Faith based voting in the House

Kevin Ferris:

In 1776, the rallying cry was, "No taxation without representation."

Today, it could be, "No taxation without totally clueless representation."

That's what Americans got on June 26, when the House voted 219-212 for the "cap-and-tax" energy bill, as the Republicans refer to it. The bill ran more than 1,000 pages, and before members had time to digest that tome, 300 pages of amendments were added after midnight. When Minority Leader John A. Boehner (R., Ohio) started to read the additions, bill cosponsor Henry A. Waxman (D., Calif.) objected. He was rebuffed. There are no time limits for comments by House leaders.

"When you file a 300-page amendment at 3:09 a.m., the American people have a right to know what's in this bill," Boehner said.

Whether this bill will lessen greenhouse-gas emissions - as Democrats hope - or kill countless jobs - as Republicans predict - or ever pass the Senate, remains to be seen. But the House vote did raise a question that cuts across party and ideology:

How can lawmakers vote on something so important without a thorough understanding of what's in it?

Not the everyday "We hereby rename this post office in honor of so-and-so" or "We officially declare this Goldfish Month." The big things, like an almost $800 billion stimulus plan, or an energy package that Politico said "would transform the country's economy and industrial landscape."

Actually reading such legislation, as the founders might say, should be self-evident.

But apparently not. So a little nudge is in order, especially with health-care reform looming.

One nudger is Colin Hanna, a former Chester County commissioner and president of the conservative advocacy group Let Freedom Ring. He has begun a campaign (www.pledgetoread.org) that asks members of the House and Senate to promise the following:

"I . . . pledge to my constituents and to the American people that I will not vote to enact any health-care reform package that:

"1) I have not read, personally, in its entirety; and,

"2) Has not been available, in its entirety, to the American people on the Internet for at least 72 hours, so that they can read it too."

Let Freedom Ring isn't alone. A consortium of liberal and good-government groups is backing readthebill.org, and a libertarian group, DownsizeDC.org, essentially wants the two planks of Hanna's pledge enacted as federal law.

...

... a Politico story about the initial response by House Majority Leader Steny H. Hoyer (D., Md.) when asked about a pledge: laughter. But then Hoyer backpedaled, saying that of course members, staff, or review boards read bills, or at least "substantial portions."

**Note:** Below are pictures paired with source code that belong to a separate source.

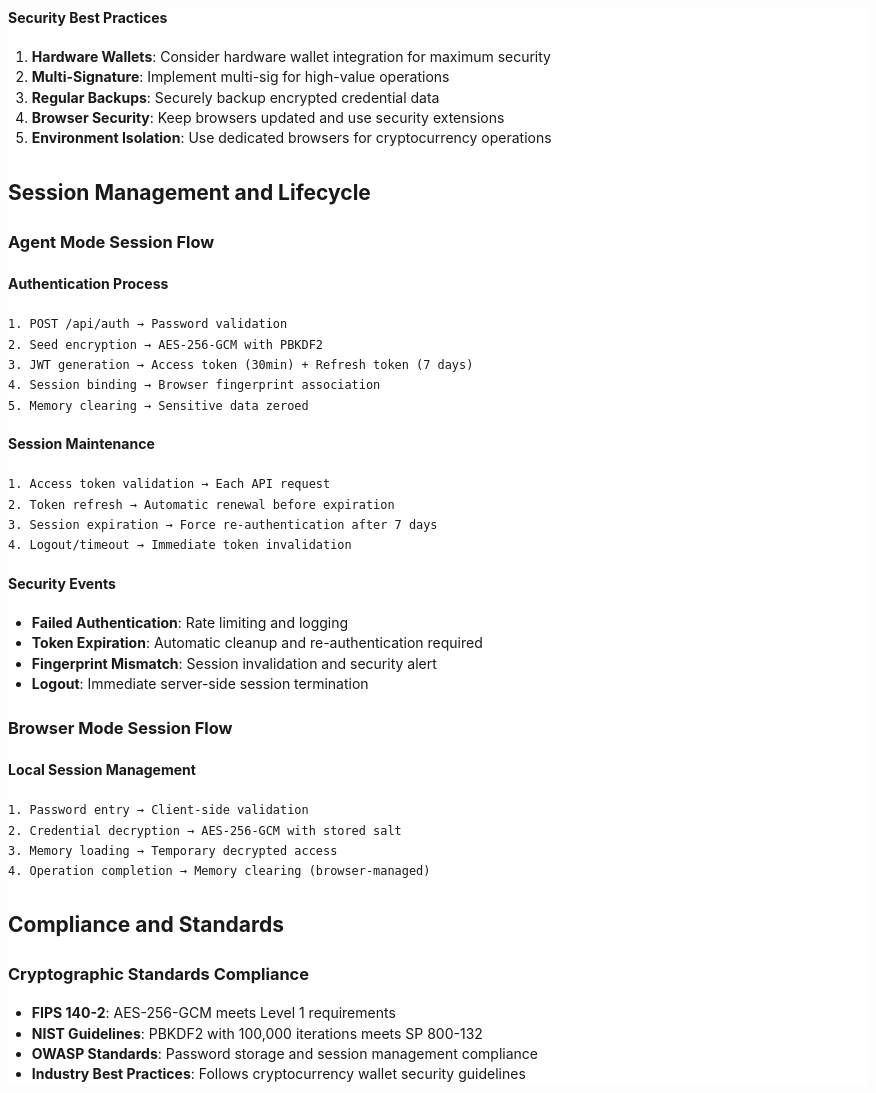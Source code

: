 #### Security Best Practices
1. **Hardware Wallets**: Consider hardware wallet integration for maximum security
2. **Multi-Signature**: Implement multi-sig for high-value operations
3. **Regular Backups**: Securely backup encrypted credential data
4. **Browser Security**: Keep browsers updated and use security extensions
5. **Environment Isolation**: Use dedicated browsers for cryptocurrency operations

## Session Management and Lifecycle

### Agent Mode Session Flow

#### Authentication Process
```
1. POST /api/auth → Password validation
2. Seed encryption → AES-256-GCM with PBKDF2
3. JWT generation → Access token (30min) + Refresh token (7 days)
4. Session binding → Browser fingerprint association
5. Memory clearing → Sensitive data zeroed
```

#### Session Maintenance
```
1. Access token validation → Each API request
2. Token refresh → Automatic renewal before expiration
3. Session expiration → Force re-authentication after 7 days
4. Logout/timeout → Immediate token invalidation
```

#### Security Events
- **Failed Authentication**: Rate limiting and logging
- **Token Expiration**: Automatic cleanup and re-authentication required  
- **Fingerprint Mismatch**: Session invalidation and security alert
- **Logout**: Immediate server-side session termination

### Browser Mode Session Flow

#### Local Session Management
```
1. Password entry → Client-side validation
2. Credential decryption → AES-256-GCM with stored salt
3. Memory loading → Temporary decrypted access
4. Operation completion → Memory clearing (browser-managed)
```

## Compliance and Standards

### Cryptographic Standards Compliance
- **FIPS 140-2**: AES-256-GCM meets Level 1 requirements
- **NIST Guidelines**: PBKDF2 with 100,000 iterations meets SP 800-132
- **OWASP Standards**: Password storage and session management compliance
- **Industry Best Practices**: Follows cryptocurrency wallet security guidelines
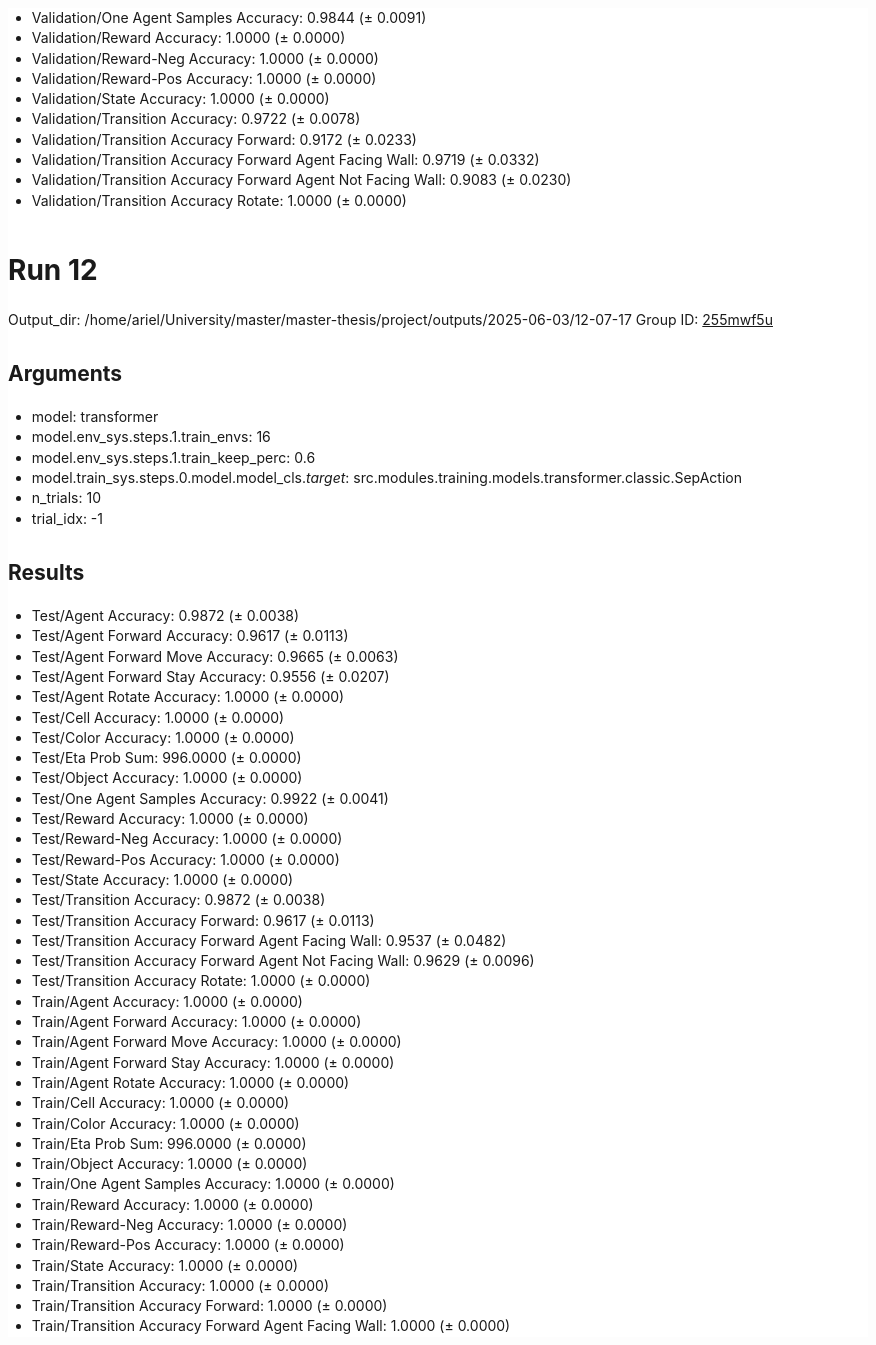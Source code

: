 - Validation/One Agent Samples Accuracy: 0.9844 (± 0.0091)
- Validation/Reward Accuracy: 1.0000 (± 0.0000)
- Validation/Reward-Neg Accuracy: 1.0000 (± 0.0000)
- Validation/Reward-Pos Accuracy: 1.0000 (± 0.0000)
- Validation/State Accuracy: 1.0000 (± 0.0000)
- Validation/Transition Accuracy: 0.9722 (± 0.0078)
- Validation/Transition Accuracy Forward: 0.9172 (± 0.0233)
- Validation/Transition Accuracy Forward Agent Facing Wall: 0.9719 (± 0.0332)
- Validation/Transition Accuracy Forward Agent Not Facing Wall: 0.9083 (± 0.0230)
- Validation/Transition Accuracy Rotate: 1.0000 (± 0.0000)


# Run 12
Output_dir: /home/ariel/University/master/master-thesis/project/outputs/2025-06-03/12-07-17
Group ID: [255mwf5u](https://wandb.ai/a-ebersberger-tu-delft/Thesis/groups/255mwf5u/workspace)
## Arguments
- model: transformer
- model.env_sys.steps.1.train_envs: 16
- model.env_sys.steps.1.train_keep_perc: 0.6
- model.train_sys.steps.0.model.model_cls._target_: src.modules.training.models.transformer.classic.SepAction
- n_trials: 10
- trial_idx: -1

## Results
- Test/Agent Accuracy: 0.9872 (± 0.0038)
- Test/Agent Forward Accuracy: 0.9617 (± 0.0113)
- Test/Agent Forward Move Accuracy: 0.9665 (± 0.0063)
- Test/Agent Forward Stay Accuracy: 0.9556 (± 0.0207)
- Test/Agent Rotate Accuracy: 1.0000 (± 0.0000)
- Test/Cell Accuracy: 1.0000 (± 0.0000)
- Test/Color Accuracy: 1.0000 (± 0.0000)
- Test/Eta Prob Sum: 996.0000 (± 0.0000)
- Test/Object Accuracy: 1.0000 (± 0.0000)
- Test/One Agent Samples Accuracy: 0.9922 (± 0.0041)
- Test/Reward Accuracy: 1.0000 (± 0.0000)
- Test/Reward-Neg Accuracy: 1.0000 (± 0.0000)
- Test/Reward-Pos Accuracy: 1.0000 (± 0.0000)
- Test/State Accuracy: 1.0000 (± 0.0000)
- Test/Transition Accuracy: 0.9872 (± 0.0038)
- Test/Transition Accuracy Forward: 0.9617 (± 0.0113)
- Test/Transition Accuracy Forward Agent Facing Wall: 0.9537 (± 0.0482)
- Test/Transition Accuracy Forward Agent Not Facing Wall: 0.9629 (± 0.0096)
- Test/Transition Accuracy Rotate: 1.0000 (± 0.0000)
- Train/Agent Accuracy: 1.0000 (± 0.0000)
- Train/Agent Forward Accuracy: 1.0000 (± 0.0000)
- Train/Agent Forward Move Accuracy: 1.0000 (± 0.0000)
- Train/Agent Forward Stay Accuracy: 1.0000 (± 0.0000)
- Train/Agent Rotate Accuracy: 1.0000 (± 0.0000)
- Train/Cell Accuracy: 1.0000 (± 0.0000)
- Train/Color Accuracy: 1.0000 (± 0.0000)
- Train/Eta Prob Sum: 996.0000 (± 0.0000)
- Train/Object Accuracy: 1.0000 (± 0.0000)
- Train/One Agent Samples Accuracy: 1.0000 (± 0.0000)
- Train/Reward Accuracy: 1.0000 (± 0.0000)
- Train/Reward-Neg Accuracy: 1.0000 (± 0.0000)
- Train/Reward-Pos Accuracy: 1.0000 (± 0.0000)
- Train/State Accuracy: 1.0000 (± 0.0000)
- Train/Transition Accuracy: 1.0000 (± 0.0000)
- Train/Transition Accuracy Forward: 1.0000 (± 0.0000)
- Train/Transition Accuracy Forward Agent Facing Wall: 1.0000 (± 0.0000)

Hoyer's reaction shows that the priority is not to make informed judgments and improve legislation, Hanna suggests, but to rush through bad laws before anyone can object.

...

The Democrats are putting the calendar ahead of common sense and sound legislative practice. This problem is also a reflection of Democrat control freak legislation that leads to bills that would make corporate lawyers blush in their length and complexity. It is also laziness. It is hard work to be concise and complete.

It reminds me of an old cartoon of Moses coming down from teh mountain with not just one tablet of stone witht he 10 Commandments but with his whole body covered with tablets he is trying to carry. The punch line is that he ran into a lawyer on the way down. The new punch line should be that he ran into Democrat legislators on the way down and has no idea what is on the tablets.

Comments

  1. I recall from my high school civics classes that it used to be required that a proposed bill be read aloud in Congress before voting.

    I thik it would be a good idea to mandate a full out-loud reading of every bill before a vote would be allowed to take place. At the very least, that would limit the amount of damage a Congress could do in any one session.